I was 22 and I worked in a gas station for $9.26 an hour. I was basically the person the manager relied on because her assistant manager could NOT be relied on. For the last two years I basically did the assistant’s job because she was freaking LAZY. I covered ALL the call outs, did ALL the grunt work and hazmat work, I stayed late, etc etc. I hauled some serious a$$ because I wanted the assistant manager job as soon as the current one got sacked.

She FINALLY got fired. I was shoo in for that job and everyone in the store expected me to get it too. But go figure the manager decided to give the job to an employee from another location. This other person’s manager had sold her like the cure for cancer to MY manager because she was trying to get rid of her anyway she could. When I asked why she got the job instead of me, the reply was that she was older and truly passionate about her job. (She was 23, I was 22.) So finally, this girl was transferred into our store, and she was WAY WAY worse than the assistant manager who preceded her.
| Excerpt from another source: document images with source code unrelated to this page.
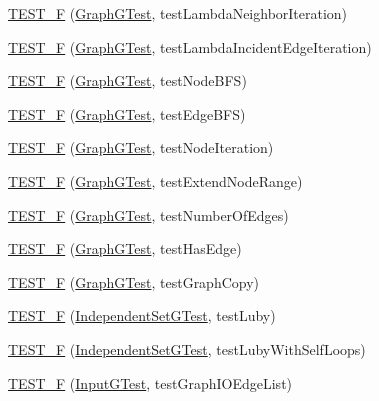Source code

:\begin{DoxyCompactItemize}
\item 
\hyperlink{namespace_networ_kit_a2538cc231cd7f2daf364b5c1fb563c3f}{T\-E\-S\-T\-\_\-\-F} (\hyperlink{class_networ_kit_1_1_graph_g_test}{Graph\-G\-Test}, test\-Lambda\-Neighbor\-Iteration)
\item 
\hyperlink{namespace_networ_kit_a7226a1f21249d48c76c0e398968ac77b}{T\-E\-S\-T\-\_\-\-F} (\hyperlink{class_networ_kit_1_1_graph_g_test}{Graph\-G\-Test}, test\-Lambda\-Incident\-Edge\-Iteration)
\item 
\hyperlink{namespace_networ_kit_a612aaf58f0fb25ba9a3857d6d7a368c5}{T\-E\-S\-T\-\_\-\-F} (\hyperlink{class_networ_kit_1_1_graph_g_test}{Graph\-G\-Test}, test\-Node\-B\-F\-S)
\item 
\hyperlink{namespace_networ_kit_a204895d4541cc1cf8e6891d6198c1187}{T\-E\-S\-T\-\_\-\-F} (\hyperlink{class_networ_kit_1_1_graph_g_test}{Graph\-G\-Test}, test\-Edge\-B\-F\-S)
\item 
\hyperlink{namespace_networ_kit_a4fe0b90775e29a85e72fa489e07c9613}{T\-E\-S\-T\-\_\-\-F} (\hyperlink{class_networ_kit_1_1_graph_g_test}{Graph\-G\-Test}, test\-Node\-Iteration)
\item 
\hyperlink{namespace_networ_kit_a6436782f27d5fc385ed2f5ee4b64431b}{T\-E\-S\-T\-\_\-\-F} (\hyperlink{class_networ_kit_1_1_graph_g_test}{Graph\-G\-Test}, test\-Extend\-Node\-Range)
\item 
\hyperlink{namespace_networ_kit_a4b9bf497a86a3e718747ba7c032d0e04}{T\-E\-S\-T\-\_\-\-F} (\hyperlink{class_networ_kit_1_1_graph_g_test}{Graph\-G\-Test}, test\-Number\-Of\-Edges)
\item 
\hyperlink{namespace_networ_kit_a29e5f774818257727d964f7f87c615f4}{T\-E\-S\-T\-\_\-\-F} (\hyperlink{class_networ_kit_1_1_graph_g_test}{Graph\-G\-Test}, test\-Has\-Edge)
\item 
\hyperlink{namespace_networ_kit_a74c614150184a67e72ddae02ba6611f5}{T\-E\-S\-T\-\_\-\-F} (\hyperlink{class_networ_kit_1_1_graph_g_test}{Graph\-G\-Test}, test\-Graph\-Copy)
\item 
\hyperlink{namespace_networ_kit_a4fc0bfd7f1d51fb53b57d971efdd5b7a}{T\-E\-S\-T\-\_\-\-F} (\hyperlink{class_networ_kit_1_1_independent_set_g_test}{Independent\-Set\-G\-Test}, test\-Luby)
\item 
\hyperlink{namespace_networ_kit_adbe4aeb718867f6f04e5f9b7c8f7cc38}{T\-E\-S\-T\-\_\-\-F} (\hyperlink{class_networ_kit_1_1_independent_set_g_test}{Independent\-Set\-G\-Test}, test\-Luby\-With\-Self\-Loops)
\item 
\hyperlink{namespace_networ_kit_adc6014d7776384a91125e1adfc6821d1}{T\-E\-S\-T\-\_\-\-F} (\hyperlink{class_networ_kit_1_1_input_g_test}{Input\-G\-Test}, test\-Graph\-I\-O\-Edge\-List)

\end{DoxyCompactItemize}
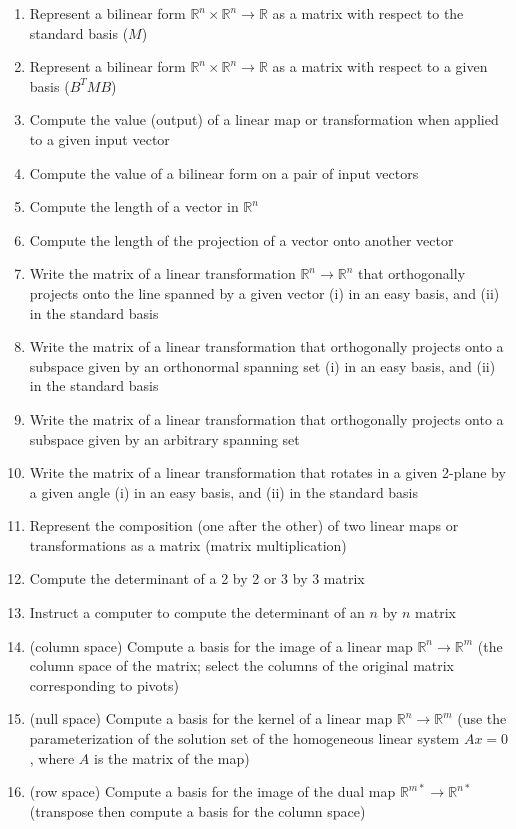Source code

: \documentclass[10pt]{article}
\begin{document}
\begin{enumerate}
\item{Represent a bilinear form $\mathbb{R}^n\times\mathbb{R}^n\rightarrow\mathbb{R}$ as a matrix with respect to the standard basis ($M$)}
\item{Represent a bilinear form $\mathbb{R}^n\times\mathbb{R}^n\rightarrow\mathbb{R}$ as a matrix with respect to a given basis ($B^{T}MB$)}
\item{Compute the value (output) of a linear map or transformation when applied to a given input vector}
\item{Compute the value of a bilinear form on a pair of input vectors}
\item{Compute the length of a vector in $\mathbb{R}^n$}
\item{Compute the length of the projection of a vector onto another vector}
\item{Write the matrix of a linear transformation $\mathbb{R}^n\rightarrow\mathbb{R}^n$ that orthogonally projects onto the line spanned by a given vector (i) in an easy basis, and (ii) in the standard basis}
\item{Write the matrix of a linear transformation that orthogonally projects onto a subspace given by an orthonormal spanning set (i) in an easy basis, and (ii) in the standard basis}
\item{Write the matrix of a linear transformation that orthogonally projects onto a subspace given by an arbitrary spanning set}
\item{Write the matrix of a linear transformation that rotates in a given 2-plane by a given angle (i) in an easy basis, and (ii) in the standard basis}
\item{Represent the composition (one after the other) of two linear maps or transformations as a matrix (matrix multiplication)}
\item{Compute the determinant of a 2 by 2 or 3 by 3 matrix}
\item{Instruct a computer to compute the determinant of an $n$ by $n$ matrix}
\item{(column space) Compute a basis for the image of a linear map $\mathbb{R}^n\rightarrow\mathbb{R}^m$ (the column space of the matrix; select the columns of the original matrix corresponding to pivots)}
\item{(null space) Compute a basis for the kernel of a linear map $\mathbb{R}^n\rightarrow\mathbb{R}^m$ (use the parameterization of the solution set of the homogeneous linear system $Ax=0$, where $A$ is the matrix of the map)}
\item{(row space) Compute a basis for the image of the dual map $\mathbb{R}^{m*}\rightarrow\mathbb{R}^{n*}$ (transpose then compute a basis for the column space)}

\end{enumerate}
\end{document}
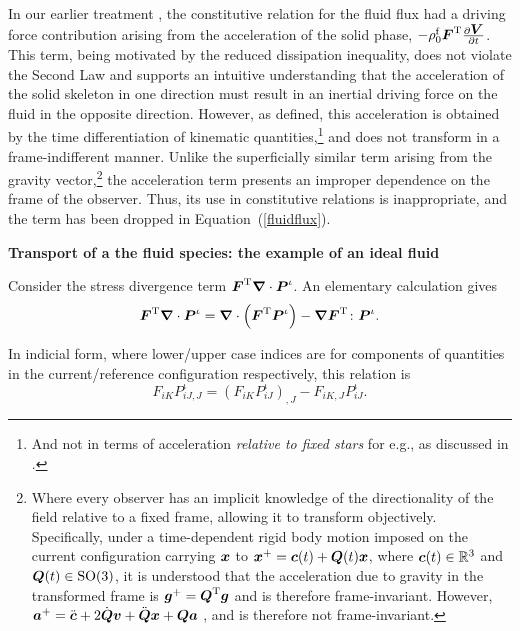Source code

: In our earlier treatment \citep{growthpaper}, the constitutive
relation for the fluid flux had a driving force contribution arising
from the acceleration of the solid phase,
$-\rho_0^\mathrm{f}\mbox{\boldmath$ F$}^{\mathrm{T}}\frac{\partial \mbox{\boldmath$ V$}}{\partial t}$.
This term, being motivated by the reduced dissipation inequality, does
not violate the Second Law and supports an intuitive understanding
that the acceleration of the solid skeleton in one direction must result in
an inertial driving force on the fluid in the opposite
direction. However, as defined, this acceleration is obtained by the
time differentiation of kinematic quantities,\footnote{And not in terms
of acceleration {\em relative to fixed stars} for e.g., as discussed
in \cite[][Page 43]{TruesdellNoll:65}.} and does not transform in a
frame-indifferent manner. Unlike the superficially similar term
arising from the gravity vector,\footnote{Where every observer has an
implicit knowledge of the directionality of the field relative to a
fixed frame, allowing it to transform objectively. Specifically, under
a time-dependent rigid body motion imposed on the current
configuration carrying $\mbox{\boldmath$ x$}$ to $\mbox{\boldmath$ x$}^+ = \mbox{\boldmath$ c$}(t) + \mbox{\boldmath$ Q$}(t)\mbox{\boldmath$ x$}$, where
$\mbox{\boldmath$ c$}(t) \in \mathbb{R}^3$ and $\mbox{\boldmath$ Q$}(t) \in \mbox{SO}(3)$, it is
understood that the acceleration due to gravity in the transformed
frame is $\mbox{\boldmath$ g$}^+ = \mbox{\boldmath$ Q$}^\mathrm{T}\mbox{\boldmath$ g$}$ and is therefore
frame-invariant. However, $\mbox{\boldmath$ a$}^+ = \ddot{\mbox{\boldmath$ c$}} + 2\dot{\mbox{\boldmath$ Q$}}\mbox{\boldmath$ v$} +
\ddot{\mbox{\boldmath$ Q$}}\mbox{\boldmath$ x$} + \mbox{\boldmath$ Q$}\mbox{\boldmath$ a$}$ , and is therefore not frame-invariant.} the
acceleration 
term presents an improper dependence on the frame of the
observer. Thus, its use in constitutive relations is inappropriate,
and the term has been dropped in \mbox{Equation (\ref{fluidflux})}.

{\bf Transport of a the fluid species: the example of an ideal fluid}

Consider the stress divergence term
$\mbox{\boldmath$ F$}^\mathrm{T}\mbox{\boldmath$\nabla$}\cdot\mbox{\boldmath$ P$}^\iota$. An elementary calculation
gives
\begin{equation}
\mbox{\boldmath$ F$}^\mathrm{T}\mbox{\boldmath$\nabla$}\cdot\mbox{\boldmath$ P$}^\iota =
\mbox{\boldmath$\nabla$}\cdot\left(\mbox{\boldmath$ F$}^\mathrm{T}\mbox{\boldmath$ P$}^\iota\right) -
\mbox{\boldmath$\nabla$}\mbox{\boldmath$ F$}^\mathrm{T}\colon\mbox{\boldmath$ P$}^\iota. \label{stressdivI}
\end{equation}

\noindent In indicial form, where lower/upper case indices are for
components of quantities in the current/reference configuration
respectively, this relation is
\begin{displaymath}
F_{iK}P^\iota_{iJ,J} = \left(F_{iK}P^\iota_{iJ}\right)_{,J} -
F_{iK,J}P^\iota_{iJ}.
\end{displaymath}

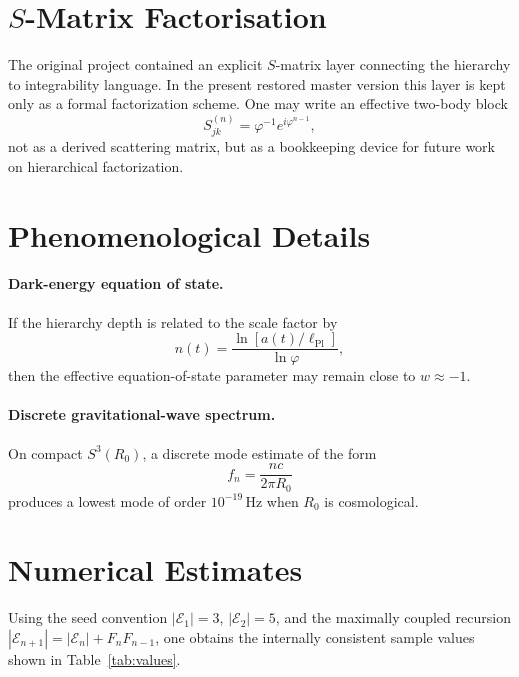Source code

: \documentclass[
  aps,
  prd,
  reprint,
  superscriptaddress,
  nofootinbib,
  longbibliography,
  amsmath,
  amssymb
]{revtex4-2}
\theoremstyle{remark}
\newcommand{\Sthree}{S^{3}}
\newcommand{\lPl}{\ell_{\mathrm{Pl}}}
\newcommand{\phig}{\varphi}
\begin{document}
\appendix

\section{$S$-Matrix Factorisation}
\label{app:smatrix}

The original project contained an explicit $S$-matrix layer connecting the hierarchy to integrability language. In the present restored master version this layer is kept only as a formal factorization scheme. One may write an effective two-body block
\begin{equation}
S^{(n)}_{jk}=\phig^{-1}e^{i\phig^{n-1}},
\end{equation}
not as a derived scattering matrix, but as a bookkeeping device for future work on hierarchical factorization.

\section{Phenomenological Details}
\label{app:pheno}

\paragraph{Dark-energy equation of state.}
If the hierarchy depth is related to the scale factor by
\begin{equation}
 n(t)=\frac{\ln[a(t)/\lPl]}{\ln\phig},
\end{equation}
then the effective equation-of-state parameter may remain close to $w\approx -1$.

\paragraph{Discrete gravitational-wave spectrum.}
On compact $\Sthree(R_0)$, a discrete mode estimate of the form
\begin{equation}
 f_n=\frac{nc}{2\pi R_0}
\end{equation}
produces a lowest mode of order $10^{-19}\,\mathrm{Hz}$ when $R_0$ is cosmological.

\section{Numerical Estimates}
\label{app:numbers}

Using the seed convention $|\mathcal E_1|=3$, $|\mathcal E_2|=5$, and the maximally coupled recursion $|\mathcal E_{n+1}|=|\mathcal E_n|+F_nF_{n-1}$, one obtains the internally consistent sample values shown in Table~\ref{tab:values}.
\end{document}
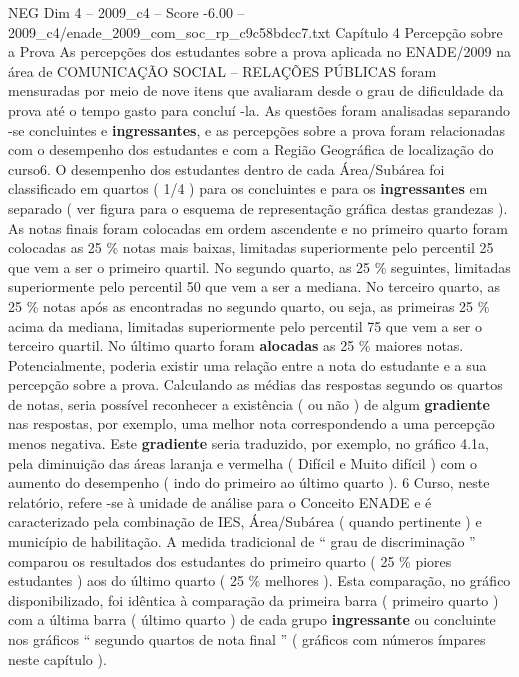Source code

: \begin{textsample}{NEG Dim 4 – 2009\_c4 – Score -6.00 – 2009\_c4/enade\_2009\_com\_soc\_rp\_c9c58bdcc7.txt}  \label{ex:f4_neg_024}
Capítulo 4 Percepção sobre a Prova As percepções dos estudantes sobre a prova aplicada no ENADE/2009 na área de COMUNICAÇÃO SOCIAL – RELAÇÕES PÚBLICAS foram mensuradas por meio de nove itens que avaliaram desde o grau de dificuldade da prova até o tempo gasto para concluí -la.
As questões foram analisadas separando -se concluintes e \textbf{ingressantes}, e as percepções sobre a prova foram relacionadas com o desempenho dos estudantes e com a Região Geográfica de localização do curso6.
O desempenho dos estudantes dentro de cada Área/Subárea foi classificado em quartos ( 1/4 ) para os concluintes e para os \textbf{ingressantes} em separado ( ver figura para o esquema de representação gráfica destas grandezas ).
As notas finais foram colocadas em ordem ascendente e no primeiro quarto foram colocadas as 25 \% notas mais baixas, limitadas superiormente pelo percentil 25 que vem a ser o primeiro quartil.
No segundo quarto, as 25 \% seguintes, limitadas superiormente pelo percentil 50 que vem a ser a mediana.
No terceiro quarto, as 25 \% notas após as encontradas no segundo quarto, ou seja, as primeiras 25 \% acima da mediana, limitadas superiormente pelo percentil 75 que vem a ser o terceiro quartil.
No último quarto foram \textbf{alocadas} as 25 \% maiores notas.
Potencialmente, poderia existir uma relação entre a nota do estudante e a sua percepção sobre a prova.
Calculando as médias das respostas segundo os quartos de notas, seria possível reconhecer a existência ( ou não ) de algum \textbf{gradiente} nas respostas, por exemplo, uma melhor nota correspondendo a uma percepção menos negativa.
Este \textbf{gradiente} seria traduzido, por exemplo, no gráfico 4.1a, pela diminuição das áreas laranja e vermelha ( Difícil e Muito difícil ) com o aumento do desempenho ( indo do primeiro ao último quarto ). 6 Curso, neste relatório, refere -se à unidade de análise para o Conceito ENADE e é caracterizado pela combinação de IES, Área/Subárea ( quando pertinente ) e município de habilitação.
A medida tradicional de “ grau de discriminação ” comparou os resultados dos estudantes do primeiro quarto ( 25 \% piores estudantes ) aos do último quarto ( 25 \% melhores ).
Esta comparação, no gráfico disponibilizado, foi idêntica à comparação da primeira barra ( primeiro quarto ) com a última barra ( último quarto ) de cada grupo \textbf{ingressante} ou concluinte nos gráficos “ segundo quartos de nota final ” ( gráficos com números ímpares neste capítulo ).

\end{textsample}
Not only did she not do any of her work she barely justified her presence in the building assuming she showed up at all.

I decided I was done. After the fourth time this girl called out in her first two weeks at our location, I got the phone call can I come in and cover her shift? I told the manager that was a brazen NO. (Others had covered for her before.) the manager was not used to hearing the word no from me, and needless to say she was aghast.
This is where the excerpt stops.